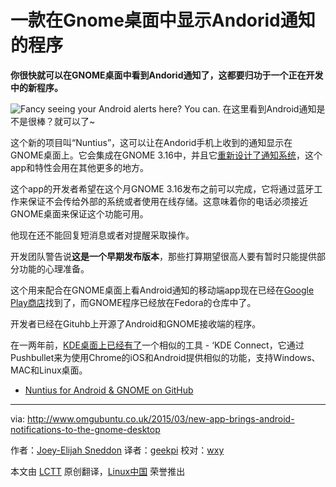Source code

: 一款在Gnome桌面中显示Andorid通知的程序
================================================================================

**你很快就可以在GNOME桌面中看到Andorid通知了，这都要归功于一个正在开发中的新程序。**

![Fancy seeing your Android alerts here? You can.](http://www.omgubuntu.co.uk/wp-content/uploads/2015/02/Screen-Shot-2015-02-24-at-17.47.48.png)
在这里看到Android通知是不是很棒？就可以了~

这个新的项目叫“Nuntius”，这可以让在Andorid手机上收到的通知显示在GNOME桌面上。它会集成在GNOME 3.16中，并且它[重新设计了通知系统][1]，这个app和特性会用在其他更多的地方。

这个app的开发者希望在这个月GNOME 3.16发布之前可以完成，它将通过蓝牙工作来保证不会传给外部的系统或者使用在线存储。这意味着你的电话必须接近GNOME桌面来保证这个功能可用。

他现在还不能回复短消息或者对提醒采取操作。

开发团队警告说**这是一个早期发布版本**，那些打算期望很高人要有暂时只能提供部分功能的心理准备。

这个用来配合在GNOME桌面上看Android通知的移动端app现在已经在[Google Play商店][2]找到了，而GNOME程序已经放在Fedora的仓库中了。

开发者已经在Gituhb上开源了Android和GNOME接收端的程序。

在一两年前，[KDE桌面上已经有了][3]一个相似的工具 - ‘KDE Connect，它通过Pushbullet来为使用Chrome的iOS和Android提供相似的功能，支持Windows、MAC和Linux桌面。

- [Nuntius for Android & GNOME on GitHub][4]

--------------------------------------------------------------------------------

via: http://www.omgubuntu.co.uk/2015/03/new-app-brings-android-notifications-to-the-gnome-desktop

作者：[Joey-Elijah Sneddon][a]
译者：[geekpi](https://github.com/geekpi)
校对：[wxy](https://github.com/wxy)

本文由 [LCTT](https://github.com/LCTT/TranslateProject) 原创翻译，[Linux中国](http://linux.cn/) 荣誉推出

[a]:https://plus.google.com/117485690627814051450/?rel=author
[1]:http://www.omgubuntu.co.uk/2015/02/4-reason-why-gnome-3-16-might-be-the-best-version-yet-gallery
[2]:https://play.google.com/store/apps/details?id=org.holylobster.nuntius
[3]:http://www.omgubuntu.co.uk/2014/06/kde-connect-android-notifications-linux-desktop
[4]:https://github.com/holylobster
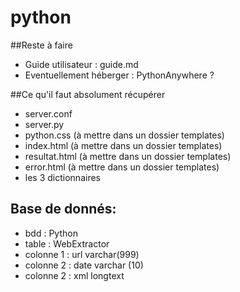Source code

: # python

##Reste à faire 
* Guide utilisateur : guide.md
* Eventuellement héberger : PythonAnywhere ?

##Ce qu'il faut absolument récupérer
* server.conf
* server.py
* python.css (à mettre dans un dossier templates)
* index.html (à mettre dans un dossier templates)
* resultat.html (à mettre dans un dossier templates)
* error.html (à mettre dans un dossier templates)
* les 3 dictionnaires

## Base de donnés: 
* bdd : Python
* table : WebExtractor
* colonne 1 : url varchar(999)
* colonne 2 : date varchar (10)
* colonne 2 : xml longtext
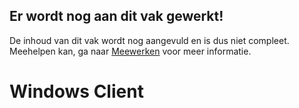 ## Er wordt nog aan dit vak gewerkt!
De inhoud van dit vak wordt nog aangevuld en is dus niet compleet.  
Meehelpen kan, ga naar [Meewerken](/meewerken) voor meer informatie.
# Windows Client







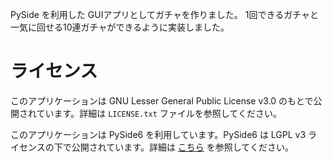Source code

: PySide を利用した GUIアプリとしてガチャを作りました。
1回できるガチャと
一気に回せる10連ガチャができるように実装しました。

# ライセンス

このアプリケーションは GNU Lesser General Public License v3.0 のもとで公開されています。詳細は `LICENSE.txt` ファイルを参照してください。

このアプリケーションは PySide6 を利用しています。PySide6 は LGPL v3 ライセンスの下で公開されています。詳細は [こちら](https://www.qt.io/licensing/) を参照してください。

• • • • • • •

_Instructions for the task:_ Scan the entries and show every line in which the word "templates" is found.

_Written response:_
* python.css (à mettre dans un dossier templates)
* index.html (à mettre dans un dossier templates)
* resultat.html (à mettre dans un dossier templates)
* error.html (à mettre dans un dossier templates)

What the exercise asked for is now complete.